Why should the church care about Housing?

Around 90% of churches have engaged in some way with meeting needs around food poverty; in contrast, less than 20% have engaged with local housing need and, where they have, such engagement has tended to focus on emergency and crisis intervention to support those who are homeless, rather than approaches which seek to prevent homelessness occurring. Conscious that 8m people are living in substandard, overcrowded or unaffordable accommodation across the country, the Archbishop of Canterbury’s Commission on Housing, Church and Community has called for this to be a major element of the church’s mission in coming years and are encouraging a culture change that sees engaging with housing need as a creative and natural way to engage with our local communities. 

In advance of a HeartEdge webinar exploring ways in which all churches can get involved in housing need locally and the theological basis for doing so, The Rt Revd Dr Graham Tomlin, Bishop of Kensington, has written the following article explaining why the Church should care about housing. Register for the webinar, to be held on Monday 26 April, at https://www.eventbrite.co.uk/e/why-the-church-should-care-about-housing-tickets-146911208379

Why should the church care about Housing?

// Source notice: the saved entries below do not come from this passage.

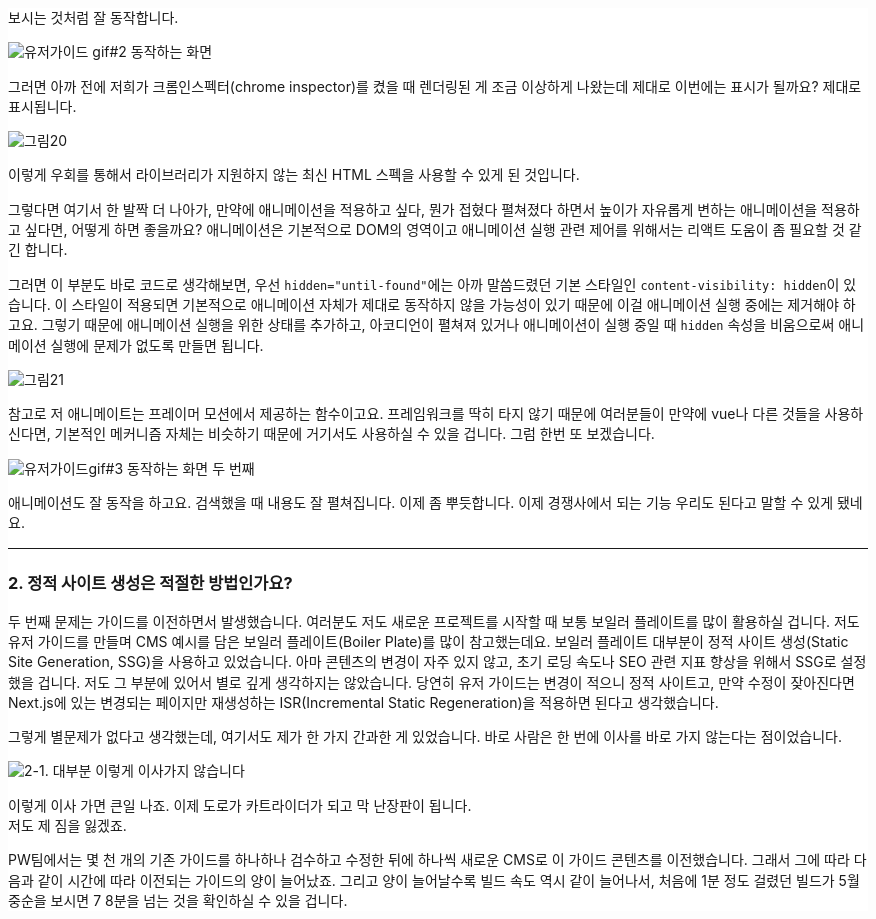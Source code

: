 보시는 것처럼 잘 동작합니다.

![유저가이드 gif#2 동작하는 화면](https://yozm.wishket.com/media/news/2384/%EC%9C%A0%EC%A0%80%EA%B0%80%EC%9D%B4%EB%93%9Cgif2%EB%8F%99%EC%9E%91%ED%95%98%EB%8A%94%ED%99%94%EB%A9%B4.gif)

그러면 아까 전에 저희가 크롬인스펙터(chrome inspector)를 켰을 때 렌더링된 게 조금 이상하게 나왔는데 제대로 이번에는 표시가 될까요? 제대로 표시됩니다.

![그림20](https://yozm.wishket.com/media/news/2384/%EA%B7%B8%EB%A6%BC20.png)

이렇게 우회를 통해서 라이브러리가 지원하지 않는 최신 HTML 스펙을 사용할 수 있게 된 것입니다.

그렇다면 여기서 한 발짝 더 나아가, 만약에 애니메이션을 적용하고 싶다, 뭔가 접혔다 펼쳐졌다 하면서 높이가 자유롭게 변하는 애니메이션을 적용하고 싶다면, 어떻게 하면 좋을까요? 애니메이션은 기본적으로 DOM의 영역이고 애니메이션 실행 관련 제어를 위해서는 리액트 도움이 좀 필요할 것 같긴 합니다.

그러면 이 부분도 바로 코드로 생각해보면, 우선 `hidden="until-found"`에는 아까 말씀드렸던 기본 스타일인 `content-visibility: hidden`이 있습니다. 이 스타일이 적용되면 기본적으로 애니메이션 자체가 제대로 동작하지 않을 가능성이 있기 때문에 이걸 애니메이션 실행 중에는 제거해야 하고요. 그렇기 때문에 애니메이션 실행을 위한 상태를 추가하고, 아코디언이 펼쳐져 있거나 애니메이션이 실행 중일 때 `hidden` 속성을 비움으로써 애니메이션 실행에 문제가 없도록 만들면 됩니다.

![그림21](https://yozm.wishket.com/media/news/2384/%EA%B7%B8%EB%A6%BC21.png)

참고로 저 애니메이트는 프레이머 모션에서 제공하는 함수이고요. 프레임워크를 딱히 타지 않기 때문에 여러분들이 만약에 vue나 다른 것들을 사용하신다면, 기본적인 메커니즘 자체는 비슷하기 때문에 거기서도 사용하실 수 있을 겁니다. 그럼 한번 또 보겠습니다.

![유저가이드gif#3 동작하는 화면 두 번째](https://yozm.wishket.com/media/news/2384/%EC%9C%A0%EC%A0%80%EA%B0%80%EC%9D%B4%EB%93%9Cgif3%EB%8F%99%EC%9E%91%ED%95%98%EB%8A%94_%ED%99%94%EB%A9%B4_%EB%91%90_%EB%B2%88%EC%A7%B8.gif)

애니메이션도 잘 동작을 하고요. 검색했을 때 내용도 잘 펼쳐집니다. 이제 좀 뿌듯합니다. 이제 경쟁사에서 되는 기능 우리도 된다고 말할 수 있게 됐네요.

---

<SiteInfo
  name="몇 천 페이지의 유저 가이드를 새로 만들며 (2) | 요즘IT"
  desc="저는 사용자에게 데이터를 정보로 전달하는 일에 관심이 많으며, AB180이라는 데이터 스타트업에서 프론트엔드 팀 엔지니어링 매니저를 맡고 있는 이찬희입니다. FEConf2023에서 ‘몇 천 페이지의 유저 가이드를 새로 만들며’라는 제목으로 제 경험을 소개했는데요, 발표 내용을 글로 옮기면서 분량이 길어져 둘로 나누어 소개하게 됐습니다. 앞서 1편에서는 유저 가이드가 무엇이고 왜, 어떻게 갈아엎었는지, 그리고 개발하면서 부딪쳤던 첫 번째 문제를 이야기했습니다. 이번 글에서는 개발하면서 부딪쳤던 두 번째 문제를 소개하도록 하겠습니다."
  url="https://yozm.wishket.com/magazine/detail/2385/"
  logo="https://yozm.wishket.com/static/renewal/img/global/gnb_yozmit.svg"
  preview="https://yozm.wishket.com/media/news/2385/2-2.png"/>

### 2. 정적 사이트 생성은 적절한 방법인가요?

두 번째 문제는 가이드를 이전하면서 발생했습니다. 여러분도 저도 새로운 프로젝트를 시작할 때 보통 보일러 플레이트를 많이 활용하실 겁니다. 저도 유저 가이드를 만들며 CMS 예시를 담은 보일러 플레이트(Boiler Plate)를 많이 참고했는데요. 보일러 플레이트 대부분이 정적 사이트 생성(Static Site Generation, SSG)을 사용하고 있었습니다. 아마 콘텐츠의 변경이 자주 있지 않고, 초기 로딩 속도나 SEO 관련 지표 향상을 위해서 SSG로 설정했을 겁니다. 저도 그 부분에 있어서 별로 깊게 생각하지는 않았습니다. 당연히 유저 가이드는 변경이 적으니 정적 사이트고, 만약 수정이 잦아진다면 Next.js에 있는 변경되는 페이지만 재생성하는 ISR(Incremental Static Regeneration)을 적용하면 된다고 생각했습니다.

그렇게 별문제가 없다고 생각했는데, 여기서도 제가 한 가지 간과한 게 있었습니다. 바로 사람은 한 번에 이사를 바로 가지 않는다는 점이었습니다.

![2-1. 대부분 이렇게 이사가지 않습니다](https://yozm.wishket.com/media/news/2385/2-1.png)

이렇게 이사 가면 큰일 나죠. 이제 도로가 카트라이더가 되고 막 난장판이 됩니다.<br/>저도 제 짐을 잃겠죠.

PW팀에서는 몇 천 개의 기존 가이드를 하나하나 검수하고 수정한 뒤에 하나씩 새로운 CMS로 이 가이드 콘텐츠를 이전했습니다. 그래서 그에 따라 다음과 같이 시간에 따라 이전되는 가이드의 양이 늘어났죠. 그리고 양이 늘어날수록 빌드 속도 역시 같이 늘어나서, 처음에 1분 정도 걸렸던 빌드가 5월 중순을 보시면 7 8분을 넘는 것을 확인하실 수 있을 겁니다.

The COVID pandemic has revealed in stark clarity some of the real divisions in our society. One of those is in the realm of housing. If you've been living in a reasonably large, comfortable and good quality house, long periods of lockdown have probably been OK for you. However, if you've been living in overcrowded, poor quality accommodation with no outside space then the last year has probably been a really difficult time.

Shelter is one of our most basic human needs, and most of us spend more time in our homes than we do anywhere else (and have done even more during this past year). Unlike many other social or ethical issues, housing affects every one of us, because almost all of us have a place we call home. If God cares for all human life, then he cares about our homes because they matter to us. Housing matters to the church because it matters to all of us.

Clergy know this. Housing issues lie beneath so many of the pastoral and social problems that people face and clergy come across up and down the country. So often, issues of social justice go back to housing, whether mental health issues exacerbated by poor home conditions, dysfunctional relationships aggravated by cramped and overcrowded housing, families struggling to pay the rent or the mortgage, or social segregation due to differentiated land values. Rather than being involved in cure, churches can, if they choose, get involved upstream in prevention, by getting involved in the kind and quality of houses built that might prevent many of these problems in people’s lives.

Yet it’s not just that housing is a pastoral need. In fact, the themes of houses, home and land are central to the story of the Bible. That story begins with God creating a home for humanity in the garden of Eden, and yet very soon, they are sent into exile from that home, cast out of the garden because of their refusal of God’s hospitality and generosity. Then starts the long Story of the journey back home again. Abraham leaves his home, to travel to a promised homeland, a venture that eventually dissipates into slavery in Egypt. The people then return to the land, with in time, the ‘House of God’ as its heart in the Jerusalem Temple, only again to be exiled to Assyria and Babylon centuries later. The Old Testament ends with a return to the land, although more of a trickle than a triumphant homecoming, still awaiting true liberation and waiting for a proper home. The New Testament depicts Jesus, born as a refugee, later leaving his home in Nazareth to set up a new home in Capernaum, from which he launches his vision of the Kingdom of God. The first churches met in homes, and are described as a ‘spiritual house’ (1 Peter 2.5). The story ends with a vision of God making his home with us (Rev 21.3) - the end of all our longings and wanderings.

The story of the Prodigal Son - of a beloved child rejecting his parental home, going off to a far country only to find it much less satisfying than he had hoped, and then returning back to home with an extraordinary welcome, is in fact the story of the entire Bible.

The church is the community that God has called together to remind the rest of the world, through its words and actions, that one day God will ‘make his home with us’ (Rev 21.3). One of the ways the church can give people a taste of that Kingdom of God here and now, bearing witness to God’s past act of salvation and future promise, is to initiate projects and argue for policies that give people a taste of homes that are, like the home we once lost, and are promised in the future, homes that are sustainable, secure, stable, sociable and satisfying. It is possible to tell the story of the gospel in bricks and mortar, in the creation of homes that can serve as an echo of our true home with God.